Limited bathroom opportunities are unfair

Restricting bathroom opportunities hurts students when they legitimately need to use it

Junior+Bryce+Rausch+walks+to+the+bathroom+from+Mr.+Shelby%E2%80%99s+class.

Photo by Aditya Sampath

Junior Bryce Rausch walks to the bathroom from Mr. Shelby’s class.

By Aditya Sampath

A common and counterproductive occurrence in school is the restriction that exists on bathroom time in class. These restrictions come in many forms: from the usage of bathroom quotas throughout the semester to students being forbidden to use the bathroom during lectures.

Though well-intentioned, these measures are simply counterproductive, and end up hurting students and their learning overall. When students have to go to the bathroom, they remain distracted from the class, and restricting them from going to the bathroom does not solve the problem.  
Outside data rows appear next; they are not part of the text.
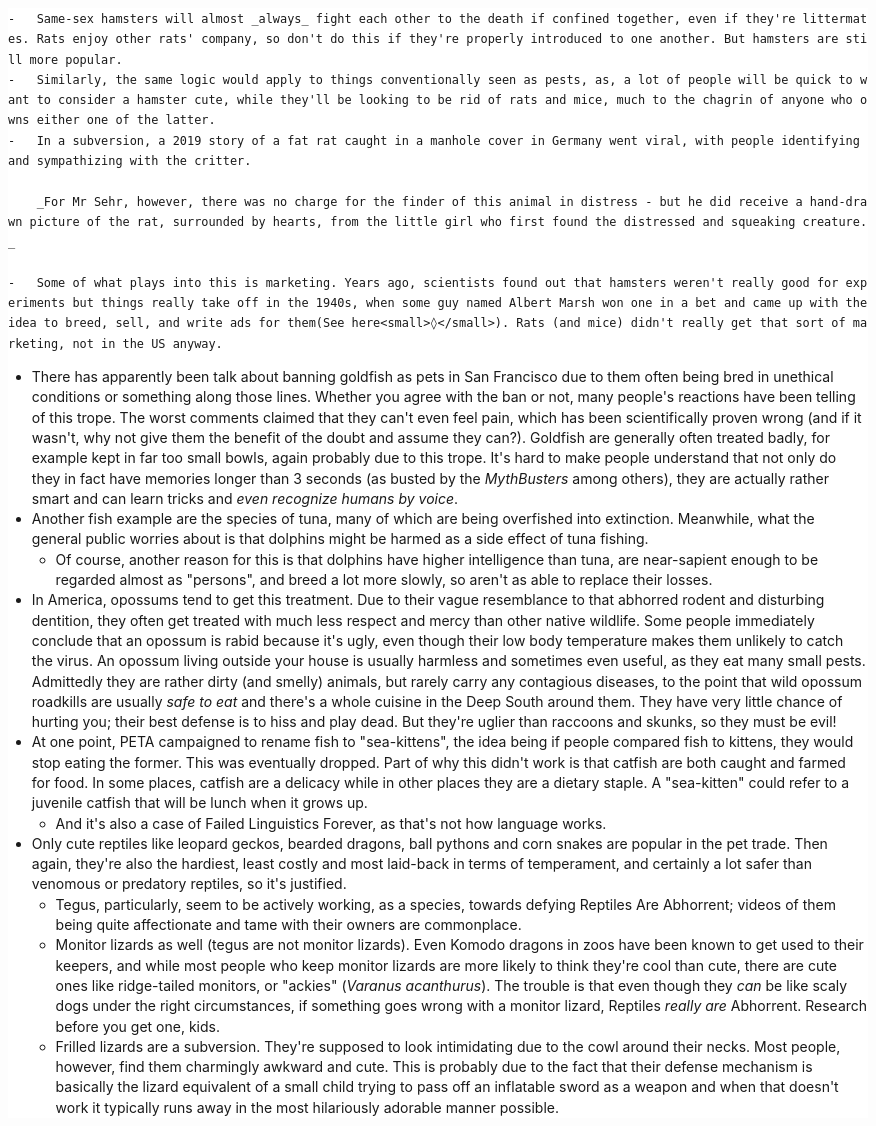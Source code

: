     -   Same-sex hamsters will almost _always_ fight each other to the death if confined together, even if they're littermates. Rats enjoy other rats' company, so don't do this if they're properly introduced to one another. But hamsters are still more popular.
    -   Similarly, the same logic would apply to things conventionally seen as pests, as, a lot of people will be quick to want to consider a hamster cute, while they'll be looking to be rid of rats and mice, much to the chagrin of anyone who owns either one of the latter.
    -   In a subversion, a 2019 story of a fat rat caught in a manhole cover in Germany went viral, with people identifying and sympathizing with the critter.
        
        _For Mr Sehr, however, there was no charge for the finder of this animal in distress - but he did receive a hand-drawn picture of the rat, surrounded by hearts, from the little girl who first found the distressed and squeaking creature._
        
    -   Some of what plays into this is marketing. Years ago, scientists found out that hamsters weren't really good for experiments but things really take off in the 1940s, when some guy named Albert Marsh won one in a bet and came up with the idea to breed, sell, and write ads for them(See here<small>◊</small>). Rats (and mice) didn't really get that sort of marketing, not in the US anyway.
-   There has apparently been talk about banning goldfish as pets in San Francisco due to them often being bred in unethical conditions or something along those lines. Whether you agree with the ban or not, many people's reactions have been telling of this trope. The worst comments claimed that they can't even feel pain, which has been scientifically proven wrong (and if it wasn't, why not give them the benefit of the doubt and assume they can?). Goldfish are generally often treated badly, for example kept in far too small bowls, again probably due to this trope. It's hard to make people understand that not only do they in fact have memories longer than 3 seconds (as busted by the _MythBusters_ among others), they are actually rather smart and can learn tricks and _even recognize humans by voice_.
-   Another fish example are the species of tuna, many of which are being overfished into extinction. Meanwhile, what the general public worries about is that dolphins might be harmed as a side effect of tuna fishing.
    -   Of course, another reason for this is that dolphins have higher intelligence than tuna, are near-sapient enough to be regarded almost as "persons", and breed a lot more slowly, so aren't as able to replace their losses.
-   In America, opossums tend to get this treatment. Due to their vague resemblance to that abhorred rodent and disturbing dentition, they often get treated with much less respect and mercy than other native wildlife. Some people immediately conclude that an opossum is rabid because it's ugly, even though their low body temperature makes them unlikely to catch the virus. An opossum living outside your house is usually harmless and sometimes even useful, as they eat many small pests. Admittedly they are rather dirty (and smelly) animals, but rarely carry any contagious diseases, to the point that wild opossum roadkills are usually _safe to eat_ and there's a whole cuisine in the Deep South around them. They have very little chance of hurting you; their best defense is to hiss and play dead. But they're uglier than raccoons and skunks, so they must be evil!
-   At one point, PETA campaigned to rename fish to "sea-kittens", the idea being if people compared fish to kittens, they would stop eating the former. This was eventually dropped. Part of why this didn't work is that catfish are both caught and farmed for food. In some places, catfish are a delicacy while in other places they are a dietary staple. A "sea-kitten" could refer to a juvenile catfish that will be lunch when it grows up.
    -   And it's also a case of Failed Linguistics Forever, as that's not how language works.
-   Only cute reptiles like leopard geckos, bearded dragons, ball pythons and corn snakes are popular in the pet trade. Then again, they're also the hardiest, least costly and most laid-back in terms of temperament, and certainly a lot safer than venomous or predatory reptiles, so it's justified.
    -   Tegus, particularly, seem to be actively working, as a species, towards defying Reptiles Are Abhorrent; videos of them being quite affectionate and tame with their owners are commonplace.
    -   Monitor lizards as well (tegus are not monitor lizards). Even Komodo dragons in zoos have been known to get used to their keepers, and while most people who keep monitor lizards are more likely to think they're cool than cute, there are cute ones like ridge-tailed monitors, or "ackies" (_Varanus acanthurus_). The trouble is that even though they _can_ be like scaly dogs under the right circumstances, if something goes wrong with a monitor lizard, Reptiles _really are_ Abhorrent. Research before you get one, kids.
    -   Frilled lizards are a subversion. They're supposed to look intimidating due to the cowl around their necks. Most people, however, find them charmingly awkward and cute. This is probably due to the fact that their defense mechanism is basically the lizard equivalent of a small child trying to pass off an inflatable sword as a weapon and when that doesn't work it typically runs away in the most hilariously adorable manner possible.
However, students going back and forth between the bathroom and class is disruptive not only to the learning of that student, but to the class as a whole.

When students truly need to use the restroom, they cannot focus. Paying attention and taking notes during lectures is only made harder by students who need to use the restroom, and that helps nobody in the end.

Students should be allowed to go to the bathroom whenever they want, but there should be a log of how often they go. Teachers will then be able to deal with excessive bathroom usage on a case-by-case basis, rather than limiting the whole class’ bathroom usage time.